== THE TASK ==
In the records that follow, find the line with "Usually appears at"; from there, retype every line exactly through the line with "## Available features", which also belongs to the answer.

/---

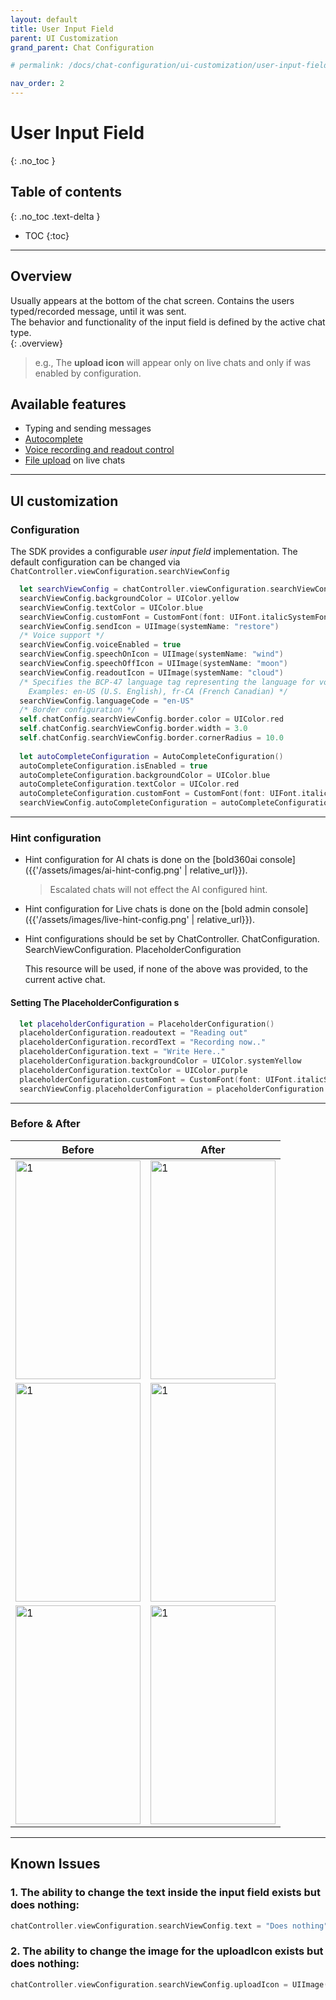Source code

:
 ```yaml
---
layout: default
title: User Input Field
parent: UI Customization
grand_parent: Chat Configuration 

# permalink: /docs/chat-configuration/ui-customization/user-input-field

nav_order: 2
---
```


# User Input Field

{: .no_toc }

## Table of contents

{: .no_toc .text-delta }

- TOC
{:toc}

---

## Overview

Usually appears at the bottom of the chat screen. Contains the users typed/recorded message, until it was sent.   
The behavior and functionality of the input field is defined by the active chat type.   
{: .overview}

> e.g., The **upload icon** will appear only on live chats and only if was enabled by configuration.

## Available features

* Typing and sending messages 
* [Autocomplete](/docs/advanced-topics/autocomplete/in-chat)
* [Voice recording and readout control](/docs/advanced-topics/voice)
* [File upload](/docs/advanced-topics/file-upload) on live chats

---

## UI customization

### Configuration   

  The SDK provides a configurable _user input field_ implementation.
  The default configuration can be changed via `ChatController.viewConfiguration.searchViewConfig`

  
  

``` swift
  let searchViewConfig = chatController.viewConfiguration.searchViewConfig
  searchViewConfig.backgroundColor = UIColor.yellow
  searchViewConfig.textColor = UIColor.blue
  searchViewConfig.customFont = CustomFont(font: UIFont.italicSystemFont(ofSize: 15))
  searchViewConfig.sendIcon = UIImage(systemName: "restore")
  /* Voice support */
  searchViewConfig.voiceEnabled = true
  searchViewConfig.speechOnIcon = UIImage(systemName: "wind")
  searchViewConfig.speechOffIcon = UIImage(systemName: "moon")
  searchViewConfig.readoutIcon = UIImage(systemName: "cloud")
  /* Specifies the BCP-47 language tag representing the language for voice recognition.
    Examples: en-US (U.S. English), fr-CA (French Canadian) */
  searchViewConfig.languageCode = "en-US"
  /* Border configuration */
  self.chatConfig.searchViewConfig.border.color = UIColor.red
  self.chatConfig.searchViewConfig.border.width = 3.0
  self.chatConfig.searchViewConfig.border.cornerRadius = 10.0
  
  let autoCompleteConfiguration = AutoCompleteConfiguration()
  autoCompleteConfiguration.isEnabled = true
  autoCompleteConfiguration.backgroundColor = UIColor.blue
  autoCompleteConfiguration.textColor = UIColor.red
  autoCompleteConfiguration.customFont = CustomFont(font: UIFont.italicSystemFont(ofSize: 15))
  searchViewConfig.autoCompleteConfiguration = autoCompleteConfiguration
  ```

---

### Hint configuration

* Hint configuration for AI chats is done on the [bold360ai console]({{'/assets/images/ai-hint-config.png' | relative_url}}).

  > Escalated chats will not effect the AI configured hint.

* Hint configuration for Live chats is done on the [bold admin console]({{'/assets/images/live-hint-config.png' | relative_url}}). 

* Hint configurations should be set by ChatController. ChatConfiguration. SearchViewConfiguration. PlaceholderConfiguration

  This resource will be used, if none of the above was provided, to the current active chat.

#### Setting The PlaceholderConfiguration s

``` swift
  let placeholderConfiguration = PlaceholderConfiguration()
  placeholderConfiguration.readoutext = "Reading out"
  placeholderConfiguration.recordText = "Recording now.."
  placeholderConfiguration.text = "Write Here.."
  placeholderConfiguration.backgroundColor = UIColor.systemYellow
  placeholderConfiguration.textColor = UIColor.purple
  placeholderConfiguration.customFont = CustomFont(font: UIFont.italicSystemFont(ofSize: 15))
  searchViewConfig.placeholderConfiguration = placeholderConfiguration
  ```

---

### Before & After

| Before                                                                                           | After                                                                                           |
| ------------------------------------------------------------------------------------------------ | ----------------------------------------------------------------------------------------------- |
| <img src="../../../../assets/images/searchbar_before.png"  alt="1" width = 200px height = 350px> | <img src="../../../../assets/images/searchbar_after.png"  alt="1" width = 200px height = 350px> |
| <img src="../../../../assets/images/record_before.png"  alt="1" width = 200px height = 350px>    | <img src="../../../../assets/images/record_after.png"  alt="1" width = 200px height = 350px>    |
| <img src="../../../../assets/images/readout_before.png"  alt="1" width = 200px height = 350px>   | <img src="../../../../assets/images/readout_after.png"  alt="1" width = 200px height = 350px>   |

---

## Known Issues

### 1. The ability to change the text inside the input field exists but does nothing:

``` swift
chatController.viewConfiguration.searchViewConfig.text = "Does nothing"
```

### 2. The ability to change the image for the uploadIcon exists but does nothing:

``` swift
chatController.viewConfiguration.searchViewConfig.uploadIcon = UIImage(systemName: "search")
```

  

  
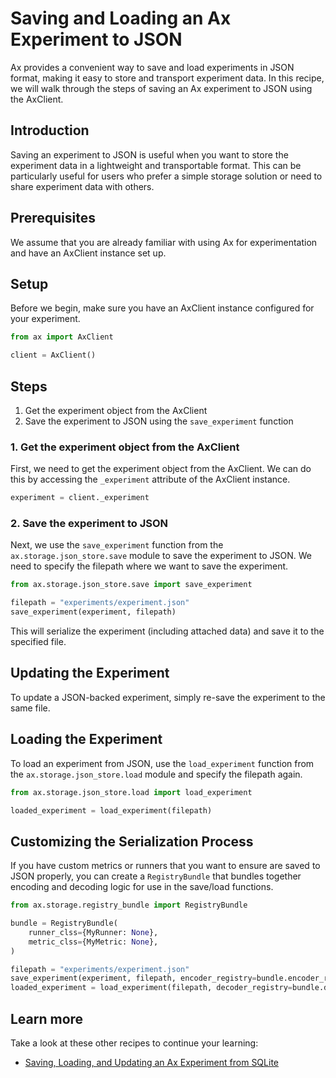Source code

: # Saving and Loading an Ax Experiment to JSON

Ax provides a convenient way to save and load experiments in JSON format, making it easy to store and transport experiment data. In this recipe, we will walk through the steps of saving an Ax experiment to JSON using the AxClient.

## Introduction

Saving an experiment to JSON is useful when you want to store the experiment data in a lightweight and transportable format. This can be particularly useful for users who prefer a simple storage solution or need to share experiment data with others.

## Prerequisites

We assume that you are already familiar with using Ax for experimentation and have an AxClient instance set up.

## Setup

Before we begin, make sure you have an AxClient instance configured for your experiment.

```python
from ax import AxClient

client = AxClient()
```

## Steps

1. Get the experiment object from the AxClient
2. Save the experiment to JSON using the `save_experiment` function

### 1. Get the experiment object from the AxClient

First, we need to get the experiment object from the AxClient. We can do this by accessing the `_experiment` attribute of the AxClient instance.

```python
experiment = client._experiment
```

### 2. Save the experiment to JSON

Next, we use the `save_experiment` function from the `ax.storage.json_store.save` module to save the experiment to JSON. We need to specify the filepath where we want to save the experiment.

```python
from ax.storage.json_store.save import save_experiment

filepath = "experiments/experiment.json"
save_experiment(experiment, filepath)
```

This will serialize the experiment (including attached data) and save it to the specified file.

## Updating the Experiment

To update a JSON-backed experiment, simply re-save the experiment to the same file.

## Loading the Experiment

To load an experiment from JSON, use the `load_experiment` function from the `ax.storage.json_store.load` module and specify the filepath again.

```python
from ax.storage.json_store.load import load_experiment

loaded_experiment = load_experiment(filepath)
```

## Customizing the Serialization Process

If you have custom metrics or runners that you want to ensure are saved to JSON properly, you can create a `RegistryBundle` that bundles together encoding and decoding logic for use in the save/load functions.

```python
from ax.storage.registry_bundle import RegistryBundle

bundle = RegistryBundle(
    runner_clss={MyRunner: None},
    metric_clss={MyMetric: None},
)

filepath = "experiments/experiment.json"
save_experiment(experiment, filepath, encoder_registry=bundle.encoder_registry)
loaded_experiment = load_experiment(filepath, decoder_registry=bundle.decoder_registry)
```

## Learn more

Take a look at these other recipes to continue your learning:

- [Saving, Loading, and Updating an Ax Experiment from SQLite](#)
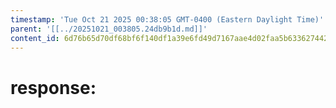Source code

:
 ```yaml
---
timestamp: 'Tue Oct 21 2025 00:38:05 GMT-0400 (Eastern Daylight Time)'
parent: '[[../20251021_003805.24db9b1d.md]]'
content_id: 6d76b65d70df68bf6f140df1a39e6fd49d7167aae4d02faa5b63362744266256
---
```


# response:
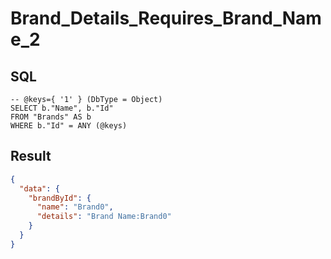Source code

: # Brand_Details_Requires_Brand_Name_2

## SQL

```text
-- @keys={ '1' } (DbType = Object)
SELECT b."Name", b."Id"
FROM "Brands" AS b
WHERE b."Id" = ANY (@keys)
```

## Result

```json
{
  "data": {
    "brandById": {
      "name": "Brand0",
      "details": "Brand Name:Brand0"
    }
  }
}
```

\---

== REPLY ==
Usually appears at the bottom of the chat screen. Contains the users typed/recorded message, until it was sent.   
The behavior and functionality of the input field is defined by the active chat type.   
{: .overview}

> e.g., The **upload icon** will appear only on live chats and only if was enabled by configuration.

## Available features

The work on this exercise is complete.